Sacrococcygeal teratoma (SCT) is one of the most common neonatal and fetal tumors. They are typically recognized prenatally or immediately post-partum and are resected promptly. However, because of pelvic mass effect or the need for aggressive surgical resection, there is potential for urologic co-morbidity. The presence of urologic co-morbidities has been traditionally under-recognized, partly because of a lack of surveillance or investigation. We reviewed our institutional experience with SCTs in order to propose a rational plan for urologic surveillance.
We retrospectively reviewed all SCT patients evaluated at our institution from 2004-2012. We collected data on the Altman Classification, presence or absence of early urologic evaluation, hydronephrosis, vesicoureteral reflux (VUR), neurogenic bladder (NGB), and chronic kidney disease (CKD). Associated urologic co-morbidity observed after resection was defined as: hydronephrosis, VUR, NGB or ≥CKD Stage 2. We collected data on the need for reconstructive surgery related to the urologic co-morbidity, the time to detection of urologic co-morbidity, and the length of follow-up. A Kaplan-Meier curve was constructed to assess time-to-event data related to the detection of urologic co-morbidity.
We identified 28 patients (20F:8M) evaluated during the study period with a median follow-up of 3.1yrs (Range 0.14-13.4). The Altman Classifications were: I – 7(25%), II – 15(53.6%) and III – 6(21.4%). Eighteen (64.3%) patients had an associated urologic co-morbidity during the study period: 11 (39.3%) patients had hydronephrosis, 10(35.7%) with VUR, 12(42.9%) had NGB, and 2(7.1%) developed ≥CKD2. Eleven (39.3%) patients had delayed urologic evaluation, and 5 (17.9%) required later reconstructive surgery for their associated urologic condition.

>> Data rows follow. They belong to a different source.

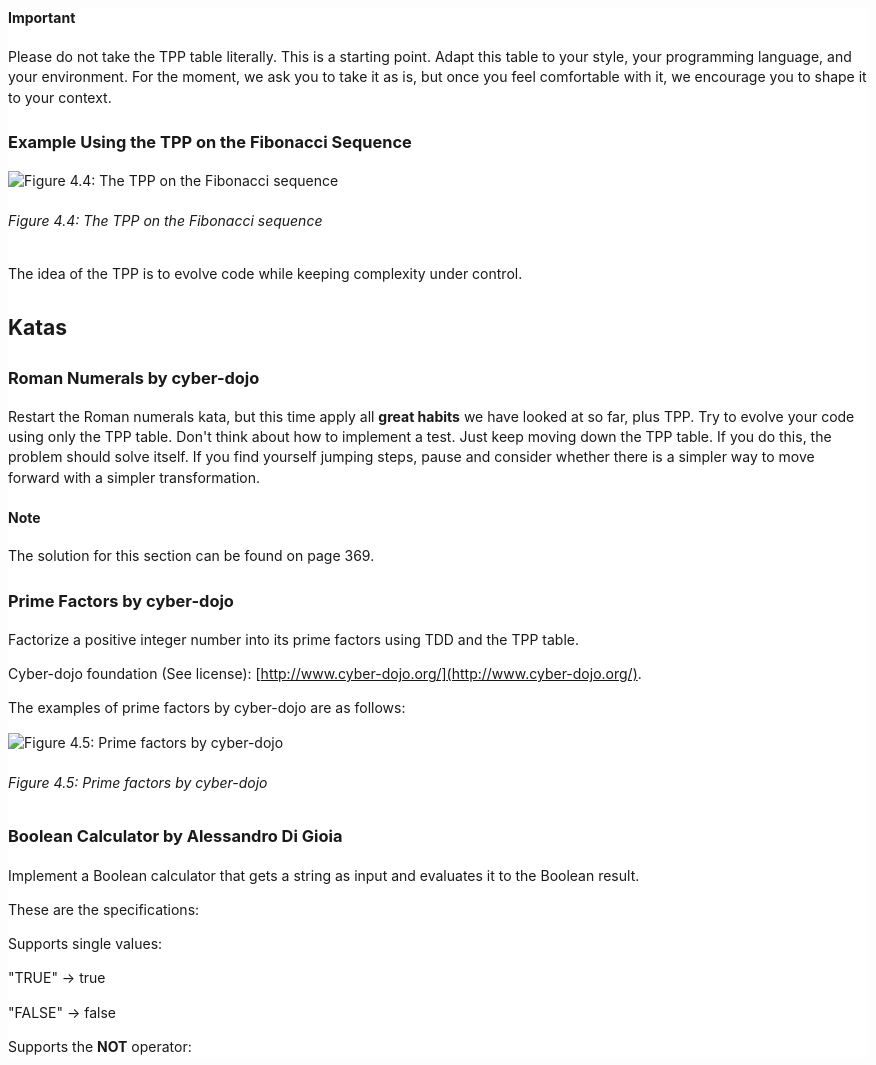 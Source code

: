 #### Important

Please do not take the TPP table literally. This is a starting point. Adapt this table to your style, your programming language, and your environment. For the moment, we ask you to take it as is, but once you feel comfortable with it, we encourage you to shape it to your context.

### Example Using the TPP on the Fibonacci Sequence

![Figure 4.4: The TPP on the Fibonacci sequence
](https://static.packt-cdn.com/products/9781838980849/graphics/B15215_04_04.jpg)

###### Figure 4.4: The TPP on the Fibonacci sequence

The idea of the TPP is to evolve code while keeping complexity under control.

Katas
-----

### Roman Numerals by cyber-dojo

Restart the Roman numerals kata, but this time apply all **great habits** we have looked at so far, plus TPP. Try to evolve your code using only the TPP table. Don't think about how to implement a test. Just keep moving down the TPP table. If you do this, the problem should solve itself. If you find yourself jumping steps, pause and consider whether there is a simpler way to move forward with a simpler transformation.

#### Note

The solution for this section can be found on page 369.

### Prime Factors by cyber-dojo

Factorize a positive integer number into its prime factors using TDD and the TPP table.

Cyber-dojo foundation (See license): [http://www.cyber-dojo.org/](http://www.cyber-dojo.org/).

The examples of prime factors by cyber-dojo are as follows:

![Figure 4.5: Prime factors by cyber-dojo
](https://static.packt-cdn.com/products/9781838980849/graphics/B15215_04_05.jpg)

###### Figure 4.5: Prime factors by cyber-dojo

### Boolean Calculator by Alessandro Di Gioia

Implement a Boolean calculator that gets a string as input and evaluates it to the Boolean result.

These are the specifications:

Supports single values:

"TRUE" -> true

"FALSE" -> false

Supports the **NOT** operator:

We observed a median time to detection of urologic co-morbidity of 1.28 years (95%CI 0.33-2.23) (Figure 1A). When comparing Altman Classification via log-rank test, there was a trend towards more urologic co-morbidity in Altman II/III patients, p=0.06 (Figure 1B). We observed that 4 of the 11 (36.4%) patients that underwent delayed urologic evaluation required reconstructive surgery as opposed to 1 of 17 (5.7%) receiving prompt evaluation, p=0.06.
Urologic co-morbidities are common in children with SCT and appear most common in patients with more pelvic tumor involvement (≥Altman II). Given this risk, we recommend renal-bladder ultrasound (RBUS) at delivery and 2 weeks after SCT resection. For patients with structural abnormalities on RBUS or those with ≥Altman II lesions, we also recommend fluoroscopic VCUG (fVCUG) after resection. All patients are followed until toilet training and clinical evaluations should include calculation of Glomerular Filtration Rate. Altman I patients or those without structural abnormalities on RBUS may be followed with annual RBUS. Patients with ≥Altman II lesions or with structural abnormalities also receive annual fVCUG. In the setting of delayed toilet training, we recommend urodynamics.
Figure 1: Time to the Detection of Urologic Co-morbidity (A) Overall Population, (B) Compared by Altman Classification.